Source texts of formatted documents:

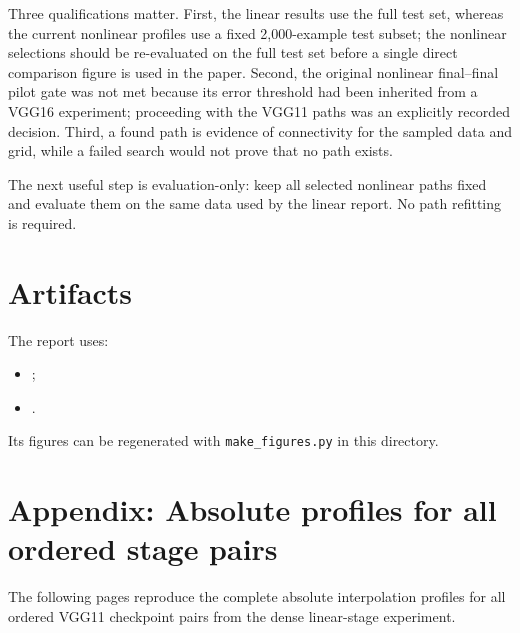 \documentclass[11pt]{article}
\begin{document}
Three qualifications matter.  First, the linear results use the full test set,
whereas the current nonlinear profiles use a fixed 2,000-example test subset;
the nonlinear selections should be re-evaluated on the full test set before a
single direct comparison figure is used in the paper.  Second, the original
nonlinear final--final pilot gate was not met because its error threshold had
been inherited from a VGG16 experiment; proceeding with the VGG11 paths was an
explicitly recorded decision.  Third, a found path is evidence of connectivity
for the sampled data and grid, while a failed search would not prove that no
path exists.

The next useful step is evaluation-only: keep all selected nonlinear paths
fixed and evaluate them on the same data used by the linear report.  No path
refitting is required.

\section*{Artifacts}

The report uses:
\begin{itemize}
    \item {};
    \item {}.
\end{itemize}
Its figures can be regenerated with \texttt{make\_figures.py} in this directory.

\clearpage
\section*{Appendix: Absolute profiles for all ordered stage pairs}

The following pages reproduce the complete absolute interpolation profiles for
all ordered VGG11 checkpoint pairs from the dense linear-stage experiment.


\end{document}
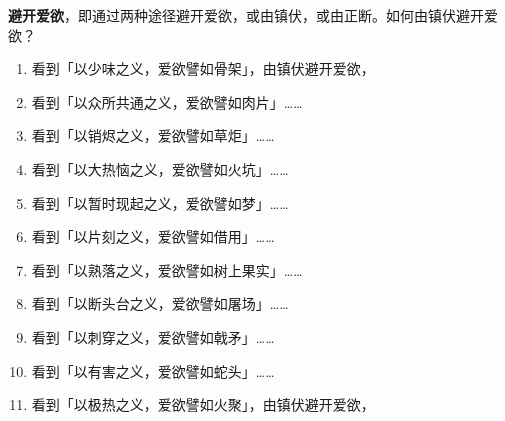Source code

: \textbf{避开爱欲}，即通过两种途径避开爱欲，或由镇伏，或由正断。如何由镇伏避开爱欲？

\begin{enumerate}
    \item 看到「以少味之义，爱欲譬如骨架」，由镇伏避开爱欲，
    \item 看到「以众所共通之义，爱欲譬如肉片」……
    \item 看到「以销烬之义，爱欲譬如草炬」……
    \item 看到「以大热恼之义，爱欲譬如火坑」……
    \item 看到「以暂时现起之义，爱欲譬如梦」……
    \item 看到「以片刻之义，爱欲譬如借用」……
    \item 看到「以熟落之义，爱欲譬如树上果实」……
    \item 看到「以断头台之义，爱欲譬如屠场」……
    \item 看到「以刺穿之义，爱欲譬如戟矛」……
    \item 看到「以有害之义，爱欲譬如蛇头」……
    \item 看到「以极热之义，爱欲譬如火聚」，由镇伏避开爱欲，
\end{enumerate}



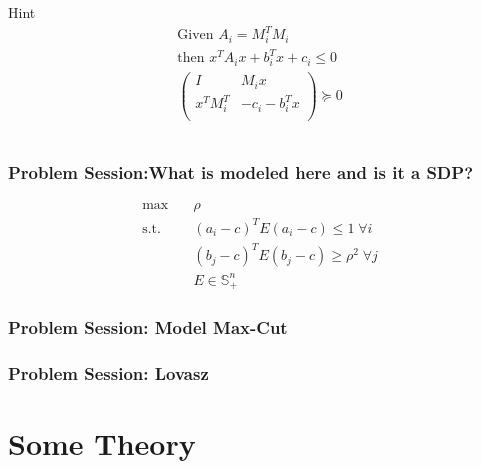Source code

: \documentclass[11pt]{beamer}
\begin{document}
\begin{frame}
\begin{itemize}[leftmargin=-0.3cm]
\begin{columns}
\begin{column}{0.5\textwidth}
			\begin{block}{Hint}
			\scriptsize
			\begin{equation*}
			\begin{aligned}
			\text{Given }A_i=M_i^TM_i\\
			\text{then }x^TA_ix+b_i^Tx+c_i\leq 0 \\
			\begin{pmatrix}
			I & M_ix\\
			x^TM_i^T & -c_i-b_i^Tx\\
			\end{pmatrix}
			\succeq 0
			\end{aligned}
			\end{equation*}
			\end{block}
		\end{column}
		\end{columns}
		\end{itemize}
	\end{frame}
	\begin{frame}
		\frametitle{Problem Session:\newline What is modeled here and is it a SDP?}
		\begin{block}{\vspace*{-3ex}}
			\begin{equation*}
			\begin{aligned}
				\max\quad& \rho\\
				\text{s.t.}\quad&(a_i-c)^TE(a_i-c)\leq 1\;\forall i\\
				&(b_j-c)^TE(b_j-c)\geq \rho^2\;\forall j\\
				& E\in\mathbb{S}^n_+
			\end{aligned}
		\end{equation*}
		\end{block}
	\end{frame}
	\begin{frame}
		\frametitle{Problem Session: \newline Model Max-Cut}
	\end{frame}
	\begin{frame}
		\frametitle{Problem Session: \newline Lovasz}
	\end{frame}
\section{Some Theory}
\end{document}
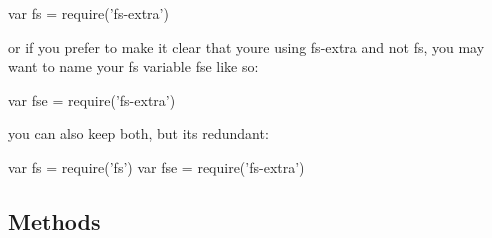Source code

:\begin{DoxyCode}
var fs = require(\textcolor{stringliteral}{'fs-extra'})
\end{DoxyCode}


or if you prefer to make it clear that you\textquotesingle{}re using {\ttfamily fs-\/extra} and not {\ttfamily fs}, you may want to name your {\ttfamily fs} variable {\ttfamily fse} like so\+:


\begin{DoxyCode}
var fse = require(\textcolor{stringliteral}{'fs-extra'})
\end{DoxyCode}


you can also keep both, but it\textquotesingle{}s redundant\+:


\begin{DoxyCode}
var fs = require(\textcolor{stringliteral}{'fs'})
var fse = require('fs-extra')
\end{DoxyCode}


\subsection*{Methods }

- **Exercise instructions**: Your reply should restate the data above word for word and contain no pictures.

- **Solved exercise**:
 \documentclass[11pt]{article}
\begin{document}
Three qualifications matter.  First, the linear results use the full test set,
whereas the current nonlinear profiles use a fixed 2,000-example test subset;
the nonlinear selections should be re-evaluated on the full test set before a
single direct comparison figure is used in the paper.  Second, the original
nonlinear final--final pilot gate was not met because its error threshold had
been inherited from a VGG16 experiment; proceeding with the VGG11 paths was an
explicitly recorded decision.  Third, a found path is evidence of connectivity
for the sampled data and grid, while a failed search would not prove that no
path exists.

The next useful step is evaluation-only: keep all selected nonlinear paths
fixed and evaluate them on the same data used by the linear report.  No path
refitting is required.

\section*{Artifacts}

The report uses:
\begin{itemize}
    \item {};
    \item {}.
\end{itemize}
Its figures can be regenerated with \texttt{make\_figures.py} in this directory.

\clearpage
\section*{Appendix: Absolute profiles for all ordered stage pairs}

The following pages reproduce the complete absolute interpolation profiles for
all ordered VGG11 checkpoint pairs from the dense linear-stage experiment.


\end{document}
Source code

: \textbf{避开爱欲}，即通过两种途径避开爱欲，或由镇伏，或由正断。如何由镇伏避开爱欲？

\begin{enumerate}
    \item 看到「以少味之义，爱欲譬如骨架」，由镇伏避开爱欲，
    \item 看到「以众所共通之义，爱欲譬如肉片」……
    \item 看到「以销烬之义，爱欲譬如草炬」……
    \item 看到「以大热恼之义，爱欲譬如火坑」……
    \item 看到「以暂时现起之义，爱欲譬如梦」……
    \item 看到「以片刻之义，爱欲譬如借用」……
    \item 看到「以熟落之义，爱欲譬如树上果实」……
    \item 看到「以断头台之义，爱欲譬如屠场」……
    \item 看到「以刺穿之义，爱欲譬如戟矛」……
    \item 看到「以有害之义，爱欲譬如蛇头」……
    \item 看到「以极热之义，爱欲譬如火聚」，由镇伏避开爱欲，
\end{enumerate}



Source code

: \documentclass[11pt]{beamer}
\begin{document}
\begin{frame}
\begin{itemize}[leftmargin=-0.3cm]
\begin{columns}
\begin{column}{0.5\textwidth}
			\begin{block}{Hint}
			\scriptsize
			\begin{equation*}
			\begin{aligned}
			\text{Given }A_i=M_i^TM_i\\
			\text{then }x^TA_ix+b_i^Tx+c_i\leq 0 \\
			\begin{pmatrix}
			I & M_ix\\
			x^TM_i^T & -c_i-b_i^Tx\\
			\end{pmatrix}
			\succeq 0
			\end{aligned}
			\end{equation*}
			\end{block}
		\end{column}
		\end{columns}
		\end{itemize}
	\end{frame}
	\begin{frame}
		\frametitle{Problem Session:\newline What is modeled here and is it a SDP?}
		\begin{block}{\vspace*{-3ex}}
			\begin{equation*}
			\begin{aligned}
				\max\quad& \rho\\
				\text{s.t.}\quad&(a_i-c)^TE(a_i-c)\leq 1\;\forall i\\
				&(b_j-c)^TE(b_j-c)\geq \rho^2\;\forall j\\
				& E\in\mathbb{S}^n_+
			\end{aligned}
		\end{equation*}
		\end{block}
	\end{frame}
	\begin{frame}
		\frametitle{Problem Session: \newline Model Max-Cut}
	\end{frame}
	\begin{frame}
		\frametitle{Problem Session: \newline Lovasz}
	\end{frame}
\section{Some Theory}
\end{document}
Source code

:\begin{DoxyCode}
var fs = require(\textcolor{stringliteral}{'fs-extra'})
\end{DoxyCode}


or if you prefer to make it clear that you\textquotesingle{}re using {\ttfamily fs-\/extra} and not {\ttfamily fs}, you may want to name your {\ttfamily fs} variable {\ttfamily fse} like so\+:


\begin{DoxyCode}
var fse = require(\textcolor{stringliteral}{'fs-extra'})
\end{DoxyCode}


you can also keep both, but it\textquotesingle{}s redundant\+:


\begin{DoxyCode}
var fs = require(\textcolor{stringliteral}{'fs'})
var fse = require('fs-extra')
\end{DoxyCode}


\subsection*{Methods }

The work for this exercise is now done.